What is the best way to respond to the writing of a student or a co-worker? If you work as a teacher or post-secondary instructor, your main concern might be efficiency: the sheer number of papers may pose your biggest challenge. That workload can take time from your other job requirements and your personal life. If you are working with co-workers or employees you supervise, managing the relationship with that person may well be the number one priority. You want to help them, but if you are too critical you risk offending them.

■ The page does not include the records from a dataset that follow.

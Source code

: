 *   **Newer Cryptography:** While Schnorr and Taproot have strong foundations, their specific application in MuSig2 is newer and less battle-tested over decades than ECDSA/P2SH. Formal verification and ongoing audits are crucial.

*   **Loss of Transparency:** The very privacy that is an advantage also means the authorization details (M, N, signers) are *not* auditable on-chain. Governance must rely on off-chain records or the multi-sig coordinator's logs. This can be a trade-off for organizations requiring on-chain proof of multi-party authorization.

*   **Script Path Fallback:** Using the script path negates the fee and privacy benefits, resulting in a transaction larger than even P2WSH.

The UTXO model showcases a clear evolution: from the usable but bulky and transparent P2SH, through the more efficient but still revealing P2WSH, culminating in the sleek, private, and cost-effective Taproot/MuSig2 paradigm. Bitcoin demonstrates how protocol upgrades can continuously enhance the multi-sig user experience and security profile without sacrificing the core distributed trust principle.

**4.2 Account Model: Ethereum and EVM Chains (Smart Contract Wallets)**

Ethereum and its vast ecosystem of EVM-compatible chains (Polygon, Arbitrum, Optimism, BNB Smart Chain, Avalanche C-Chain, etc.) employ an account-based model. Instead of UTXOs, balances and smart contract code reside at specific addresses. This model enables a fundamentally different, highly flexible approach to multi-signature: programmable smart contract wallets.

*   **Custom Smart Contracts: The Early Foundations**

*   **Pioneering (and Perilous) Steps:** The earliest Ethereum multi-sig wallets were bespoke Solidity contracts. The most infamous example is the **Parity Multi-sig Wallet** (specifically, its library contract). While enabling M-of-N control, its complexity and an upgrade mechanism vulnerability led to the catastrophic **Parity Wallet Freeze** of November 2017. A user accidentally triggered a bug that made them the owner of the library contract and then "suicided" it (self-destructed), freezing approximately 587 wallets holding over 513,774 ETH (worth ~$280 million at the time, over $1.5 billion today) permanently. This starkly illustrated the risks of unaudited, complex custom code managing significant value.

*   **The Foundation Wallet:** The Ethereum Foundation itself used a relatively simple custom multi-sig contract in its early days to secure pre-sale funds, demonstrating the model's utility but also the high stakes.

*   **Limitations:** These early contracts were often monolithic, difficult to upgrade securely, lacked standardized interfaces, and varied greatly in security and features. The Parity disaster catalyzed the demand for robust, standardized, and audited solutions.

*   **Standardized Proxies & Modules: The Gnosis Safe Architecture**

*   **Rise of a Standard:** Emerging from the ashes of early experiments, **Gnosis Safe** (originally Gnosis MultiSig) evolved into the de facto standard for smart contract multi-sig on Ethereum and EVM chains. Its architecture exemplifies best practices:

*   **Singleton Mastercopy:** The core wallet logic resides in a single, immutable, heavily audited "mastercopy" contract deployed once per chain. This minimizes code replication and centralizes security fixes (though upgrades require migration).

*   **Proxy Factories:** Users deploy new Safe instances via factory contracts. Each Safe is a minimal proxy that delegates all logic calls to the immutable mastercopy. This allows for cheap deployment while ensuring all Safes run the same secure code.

Let's start with students: In a recent episode on my Teaching Writing podcast, I reviewed the best practices for that context:
  • know what you are evaluating: what aspects of the document are most important? format? content?
  • tailor your feedback to the specific assignment being worked on
  • provide focused feedback: don't comment on every aspect of the document
  • provide a buffer: find something positive to say, and lead with that
  • identify the criteria for good writing in your course or context
The context of learning in a structured course creates a context that assumes critical response. It also creates a hierarchical relationship between student and instructor that comes with expectations for giving and receiving response. Instructors are expected to give critical responses, and they are expected to be fair. The key to this is criteria: instructors need to spell out the specific aspects of writing that they will evaluate on a grading rubric, and they should distribute that ahead of the deadline for submitting the work.


In the workplace, the context is much different. I've worked as a writing consultant to help employees learn how to create better documents faster. One of the keys to that work is to translate or even identify for the writers the criteria for good writing in their workplace. Those criteria change from one workplace to another, so building a firm understanding of what makes for good writing is a key starting point. After that has been established, we work on identifying how closely the writer's drafts have approximated the key criteria.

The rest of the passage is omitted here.